Apologizing does not mean that you forget whatever your child did that was upsetting. Actually, it means that you clarify that some of what you said was hurtful and had to do with your own frustration. But there is a part of the message you want your child to get; here are some examples.
In each case, the opening lines are something like:
“I know used a tone of voice/yelled/said some things in a way that I should not have. I apologize for that. There was a lot going on and it got to me. So let me be clear about what I really wanted to say….”
“When you tell me you are going to be in one place and then you go to another, that is wrong. I feel as if you don’t trust me. I know you can keep track of what you tell me and you can remember to tell me where you are. So I expect that from you.”
“It makes me very unhappy when you hit your brother. It is not a kind thing to do. There are many times that you get along well with your brother, and I know that you can act this way much more often.”
As you can see, the apology follows the formula, “I was wrong to say what I did, it was the result of my stress, but here is what I want to make sure you remember and here is the strength I know you can bring with you into situations that might occur in the future…” You might also want to be clear about consequences as a result of what happened, or what will happen if the problem repeats itself.
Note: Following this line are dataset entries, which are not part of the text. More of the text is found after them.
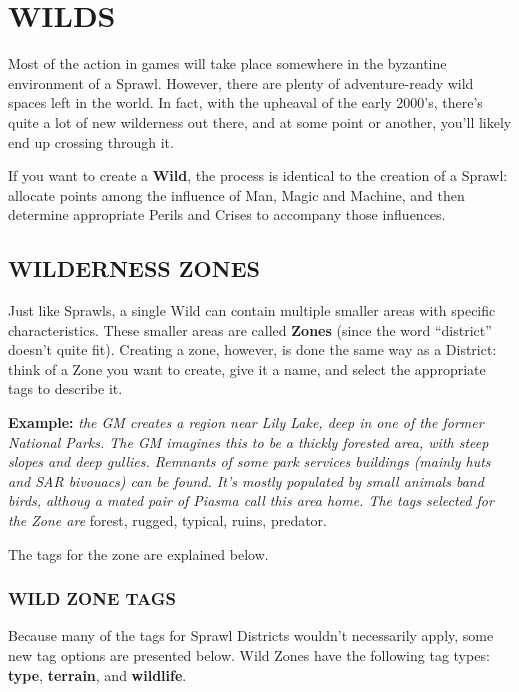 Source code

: \documentclass[oneside,10pt]{article}
\begin{document}
\section{WILDS}
\begin{multicols}{2}
Most of the action in \SW{} games will take place somewhere in the byzantine environment of a Sprawl. However,
there are plenty of adventure-ready wild spaces left in the
world. In fact, with the upheaval of the early 2000’s, there’s
quite a lot of new wilderness out there, and at some point or
another, you’ll likely end up crossing through it.

If you want to create a \textbf{Wild}, the process is identical to the
creation of a Sprawl: allocate points among the influence of
Man, Magic and Machine, and then determine appropriate
Perils and Crises to accompany those influences.

\subsection{WILDERNESS ZONES}
Just like Sprawls, a single Wild can contain multiple smaller areas with specific characteristics. These smaller areas are
called \textbf{Zones} (since the word “district” doesn’t quite fit). Creating a zone, however, is done the same way as a District:
think of a Zone you want to create, give it a name, and select
the appropriate tags to describe it.
\begin{adjustwidth*}{.5cm}{.5cm}

\textbf{Example:} \textit{the GM creates a region near Lily Lake, deep in
one of the former National Parks. The GM imagines this
to be a thickly forested area, with steep slopes and deep
gullies. Remnants of some park services buildings (mainly
huts and SAR bivouacs) can be found. It’s mostly populated by small animals band birds, althoug a mated pair of
Piasma call this area home. The tags selected for the Zone
are} forest, rugged, typical, ruins, predator.
\end{adjustwidth*}

The tags for the zone are explained below.

\subsubsection{WILD ZONE TAGS}
Because many of the tags for Sprawl Districts wouldn’t necessarily apply, some new tag options are presented below.
Wild Zones have the following tag types: \textbf{type}, \textbf{terrain}, and
\textbf{wildlife}.


\end{multicols}
\end{document}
Remember, your goal is to be more educational than punitive and to get the behavior in question to change. Another way to address these challenges between you and your child in the future is to get on the same wavelength, as you will likely have more positive results this way. The 4C’s of Emotionally Intelligent Parenting, Clarify, Coordinate, Choose, and Care, are tools that can help you make your relationship more harmonious:
Clarify. One or both parents need to make a commitment to clarify what is happening with their kids. First, each parent must be clear. What is the issue here? What are the emotional issues involved for each child? What do I really think about presents? About school work? Why do I feel this way? Is this really what I believe or am I trying to impress someone, show someone something, or make a point? What do I want my kids to learn most of all from this situation? And am I showing my confidence in them?
Coordinate. Once each parent is clear, then it is time to compare views and find common ground. Where there is common ground, kids can feel a great deal of psychological safety. This is where they can be reached, and can thrive.
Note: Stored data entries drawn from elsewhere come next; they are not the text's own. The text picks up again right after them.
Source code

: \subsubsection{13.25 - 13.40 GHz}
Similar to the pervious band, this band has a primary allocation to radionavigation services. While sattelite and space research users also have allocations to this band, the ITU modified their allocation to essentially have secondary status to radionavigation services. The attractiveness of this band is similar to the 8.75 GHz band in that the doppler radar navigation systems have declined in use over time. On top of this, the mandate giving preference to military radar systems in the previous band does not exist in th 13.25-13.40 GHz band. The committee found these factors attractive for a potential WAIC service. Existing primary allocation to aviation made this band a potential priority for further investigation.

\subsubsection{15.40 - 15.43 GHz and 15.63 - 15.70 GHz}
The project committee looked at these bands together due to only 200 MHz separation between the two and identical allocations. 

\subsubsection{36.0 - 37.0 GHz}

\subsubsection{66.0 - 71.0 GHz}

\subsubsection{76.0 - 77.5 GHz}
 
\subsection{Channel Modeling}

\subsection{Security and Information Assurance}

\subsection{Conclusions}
Choose. Once there is some coordination, then choices must be made. “This is what we are going to do.” You need to take charge. There may be times where these choices can be informed by conversations with children, and this is especially true as they get older, but there are many times when you just have to decide and move on. This is a great favor to your children. Uncertainty, lack of clarity, and parents who do not act like parents are frustrating, anxiety-provoking, and frightening for kids. The complaints that children will make about choices parents make are tiny compared to the relief they feel at finally having some clarity and some limits. And this is especially true when they feel both parents are in agreement.
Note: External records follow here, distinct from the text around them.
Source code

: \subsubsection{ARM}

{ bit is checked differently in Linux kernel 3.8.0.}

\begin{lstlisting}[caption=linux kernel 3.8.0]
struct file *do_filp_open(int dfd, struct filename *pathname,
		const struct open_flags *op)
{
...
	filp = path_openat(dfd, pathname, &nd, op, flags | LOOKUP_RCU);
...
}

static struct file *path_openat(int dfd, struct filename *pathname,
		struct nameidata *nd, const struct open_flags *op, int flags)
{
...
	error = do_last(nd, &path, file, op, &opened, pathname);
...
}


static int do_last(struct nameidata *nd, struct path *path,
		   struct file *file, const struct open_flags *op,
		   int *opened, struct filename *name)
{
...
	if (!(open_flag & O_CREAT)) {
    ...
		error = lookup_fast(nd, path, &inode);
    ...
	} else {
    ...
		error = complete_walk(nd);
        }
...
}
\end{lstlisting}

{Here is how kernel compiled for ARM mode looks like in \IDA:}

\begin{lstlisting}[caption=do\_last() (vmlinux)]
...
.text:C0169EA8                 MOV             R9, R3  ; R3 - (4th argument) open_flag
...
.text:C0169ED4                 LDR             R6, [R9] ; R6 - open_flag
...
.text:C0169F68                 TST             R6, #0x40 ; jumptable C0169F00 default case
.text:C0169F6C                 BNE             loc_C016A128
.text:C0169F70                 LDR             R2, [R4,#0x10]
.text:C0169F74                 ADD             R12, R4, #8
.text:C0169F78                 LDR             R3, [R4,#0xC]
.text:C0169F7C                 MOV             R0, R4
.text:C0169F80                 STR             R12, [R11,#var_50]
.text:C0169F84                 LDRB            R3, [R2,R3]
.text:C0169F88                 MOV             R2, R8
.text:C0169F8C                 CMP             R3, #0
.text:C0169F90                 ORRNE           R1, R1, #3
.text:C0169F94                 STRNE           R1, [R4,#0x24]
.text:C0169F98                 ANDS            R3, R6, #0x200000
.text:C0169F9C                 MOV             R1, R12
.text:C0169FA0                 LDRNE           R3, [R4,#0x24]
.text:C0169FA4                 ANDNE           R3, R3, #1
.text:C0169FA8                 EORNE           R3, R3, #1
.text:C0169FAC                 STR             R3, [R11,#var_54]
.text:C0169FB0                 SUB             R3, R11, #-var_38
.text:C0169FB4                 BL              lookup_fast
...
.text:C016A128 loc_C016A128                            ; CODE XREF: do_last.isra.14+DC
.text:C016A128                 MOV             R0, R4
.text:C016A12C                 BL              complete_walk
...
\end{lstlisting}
Care. After the choices are made, it’s a good idea for you to show that they care about your child’s feelings. Emotionally intelligent parenting gives us a tool for this: keeping track of what happens. Are things going better as a result of the choices that have been made? Is there enough work time? Is the shopping getting done? Arrange check-in times just to see how things are going. If necessary, the process can start over, as the new situation is clarified and new ideas are coordinated and new choices made. We show caring through our attention, concern, and follow up just as strongly as through hugs, praise, and little notes of encouragement. It is our way of saying that, as busy as we are and with all the things we are dealing with as adults, we have time and make a priority to see how our children are doing in important matters that a family has identified.